1. Heidi
CHAPTER 1
Heidi
I sigh as a sense of satisfaction moves through me. This is what I've been working towards since my very messy divorce a year ago. A place that feels like home, a good job and the perfect place for my daughter and I to relax and settle into our new lives together.
A huge man moves into view and I growl under my breath. Micah fucking Reese. He's the only fly in the ointment of my new life.
Ever since I started working at Wildwood Construction two months ago he's' been driving me nuts. I'm fully capable of handling myself on the job site. My dad worked in construction until the day he died eight years ago and as a single dad he took me around more than he should have. To the point that I started working with him when I graduated from high school. I didn't want to go away to college. I wanted to stay with him. It was just the way we lived.
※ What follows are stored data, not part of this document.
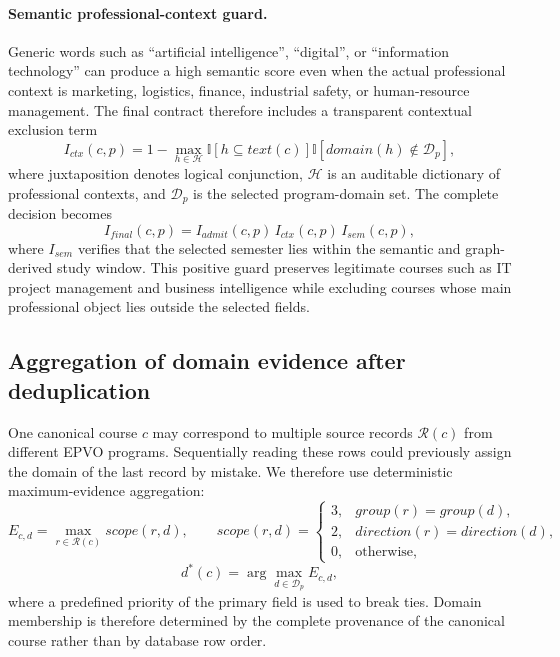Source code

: \documentclass[twoside,11pt]{article}
\begin{document}
\paragraph{Semantic professional-context guard.}
Generic words such as ``artificial intelligence'', ``digital'', or ``information technology'' can produce a high semantic score even when the actual professional context is marketing, logistics, finance, industrial safety, or human-resource management. The final contract therefore includes a transparent contextual exclusion term
\begin{equation}
I_{ctx}(c,p)=
1-\max_{h\in\mathcal{H}}
\mathbb{I}[h\subseteq text(c)]
\mathbb{I}[domain(h)\notin\mathcal{D}_p],
\label{eq:context-guard}
\end{equation}
where juxtaposition denotes logical conjunction, $\mathcal{H}$ is an auditable dictionary of professional contexts, and $\mathcal{D}_p$ is the selected program-domain set. The complete decision becomes
\begin{equation}
I_{final}(c,p)=I_{admit}(c,p)\,I_{ctx}(c,p)\,I_{sem}(c,p),
\label{eq:final-admission}
\end{equation}
where $I_{sem}$ verifies that the selected semester lies within the semantic and graph-derived study window. This positive guard preserves legitimate courses such as IT project management and business intelligence while excluding courses whose main professional object lies outside the selected fields.

\subsection{Aggregation of domain evidence after deduplication}

One canonical course $c$ may correspond to multiple source records $\mathcal{R}(c)$ from different EPVO programs. Sequentially reading these rows could previously assign the domain of the last record by mistake. We therefore use deterministic maximum-evidence aggregation:
\begin{equation}
E_{c,d}=\max_{r\in\mathcal{R}(c)} scope(r,d),\qquad
scope(r,d)=
\begin{cases}
3,& group(r)=group(d),\\
2,& direction(r)=direction(d),\\
0,& \text{otherwise},
\end{cases}
\label{eq:domain-evidence}
\end{equation}
\begin{equation}
d^{\ast}(c)=\arg\max_{d\in\mathcal{D}_p}E_{c,d},
\label{eq:domain-assignment}
\end{equation}
where a predefined priority of the primary field is used to break ties. Domain membership is therefore determined by the complete provenance of the canonical course rather than by database row order.
\end{document}

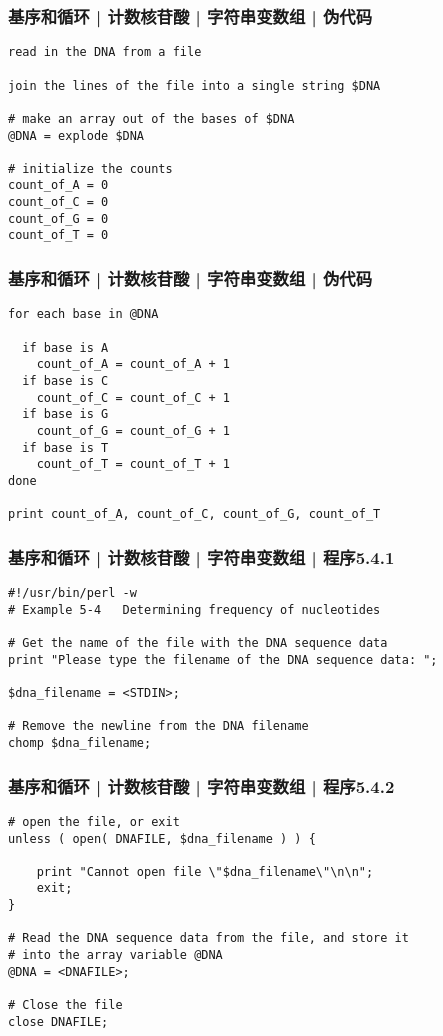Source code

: \begin{frame}[fragile]
  \frametitle{基序和循环 | 计数核苷酸 | 字符串变数组 | 伪代码}
\begin{lstlisting}
read in the DNA from a file

join the lines of the file into a single string $DNA

# make an array out of the bases of $DNA
@DNA = explode $DNA

# initialize the counts
count_of_A = 0
count_of_C = 0
count_of_G = 0
count_of_T = 0
\end{lstlisting}
\end{frame}

\begin{frame}[fragile]
  \frametitle{基序和循环 | 计数核苷酸 | 字符串变数组 | 伪代码}
\begin{lstlisting}
for each base in @DNA

  if base is A
    count_of_A = count_of_A + 1
  if base is C
    count_of_C = count_of_C + 1
  if base is G
    count_of_G = count_of_G + 1
  if base is T
    count_of_T = count_of_T + 1
done

print count_of_A, count_of_C, count_of_G, count_of_T
\end{lstlisting}
\end{frame}

\begin{frame}[fragile]
  \frametitle{基序和循环 | 计数核苷酸 | 字符串变数组 | 程序5.4.1}
\begin{lstlisting}
#!/usr/bin/perl -w
# Example 5-4   Determining frequency of nucleotides

# Get the name of the file with the DNA sequence data
print "Please type the filename of the DNA sequence data: ";

$dna_filename = <STDIN>;

# Remove the newline from the DNA filename
chomp $dna_filename;
\end{lstlisting}
\end{frame}

\begin{frame}[fragile]
  \frametitle{基序和循环 | 计数核苷酸 | 字符串变数组 | 程序5.4.2}
\begin{lstlisting}[firstnumber=12]
# open the file, or exit
unless ( open( DNAFILE, $dna_filename ) ) {

    print "Cannot open file \"$dna_filename\"\n\n";
    exit;
}

# Read the DNA sequence data from the file, and store it
# into the array variable @DNA
@DNA = <DNAFILE>;

# Close the file
close DNAFILE;
\end{lstlisting}
\end{frame}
Even if I was just sitting in his little office in the trailer that was usually on the job sites he worked on and I was working on my homework for whatever place I was currently going to school, we were together and I loved it. I had coffee every morning with him after I started working with him in that office.
I lost my mom when I was nine years old. A hard age for a little girl to all of a sudden find the only feminine anchor in her life gone. I was on the cusp of maturity and I needed her.
My dad almost lost his mind and I think I was the only thing that kept him going. She was the love of his life. They saw each other for the first time when she was in college and he was working on a job site. Both of them loved to tell me the story and my mother's eyes would meet his, soft with love and happiness. Her parents hated my dad and when they got together, they wanted nothing to do with our family. Just shut us all out of their lives.
But mom never regretted it. The way she told it…she was on her way to class on her first day of her senior year of college and she walked past where they were building a new office on the campus. The old one was damaged by a water leak so bad that it couldn't be saved.
But it didn't matter. What mattered was when she first saw him, his blue eyes met her green eyes and the whole world stopped. She didn't hear the birds in the trees, the chatter of the other kids on their way to class, nothing. All she saw was this gorgeous guy, tanned to a deep brown, muscles flexing in the sun and a smile on his lips.
Until he dropped the board he was holding for another guy and it dropped on the guy's hand.
She couldn't stop laughing when the guy was yelling at him. But he just smiled and walked over to her and asked her out. Right then and there.
He said he knew she was meant to be his as soon as he saw her. They got married six months later but he insisted that she finish school. She was a teacher and the two of them had the best life.
Until she got cancer when I was eight and we watched her slowly shrink into herself, the disease eating her away until, by the time she passed away she was practically a shell of herself.
But she never went a day without a smile and I lost track of the number of days that I saw my dad just sitting, staring at her with tears in his eyes while she slept. But when she woke up, he would smile for her. Always. They were always holding hands and touching each other. Like they couldn't stand to be even one centimeter away from each other.
When she died, his smile died with her. He loved me. I know he did and he worked his ass off to take care of me. But he never looked at another woman. She was his one and only love and I think that his heart died with her.
Not that he didn't hug me, didn't love me. He did. I just don't know how much of his heart he had left after she died.
I shake my head, my heart hurting when I think of him. His death was even more of a shock. A car accident. Just driving to work when an old lady had a heart attack and her car went left of center hitting him head-on. Nothing anybody could do about any of it. Fate is a cruel mistress sometimes.
Honestly, I think he was probably happy to be home with my mom. I firmly believe that they found each other wherever they were. They loved each other too much not to.
But it left me alone. And I didn't like that feeling. Which is probably how it was so easy for Josh to worm his way into my life. I won't say my heart. I'm not sure if I ever loved the son of a bitch. And if I did, he destroyed those feelings a long time ago. The first time he yelled and hit me. The first time he called me fat and made me feel like I was worthless.
It was hard to admit that I made a mistake and get an attorney but it had to be done and I did it. I got my divorce and full custody of our six-year-old daughter. He didn't want anything to do with her. I actually didn't care about that. It was better for her if she wasn't around all his vitriol and nasty, cutting words.
We've moved round this last year a lot but two months ago, I drove through this little place in my truck and I saw the bustling family-owned stores but yet the quiet streets, the way Wildwood Mountain looked soaring overhead in the background and I felt it. Felt my first feelings of home in years.
And I'll be damned if Micah fucking Reese is going to drive me out of my home.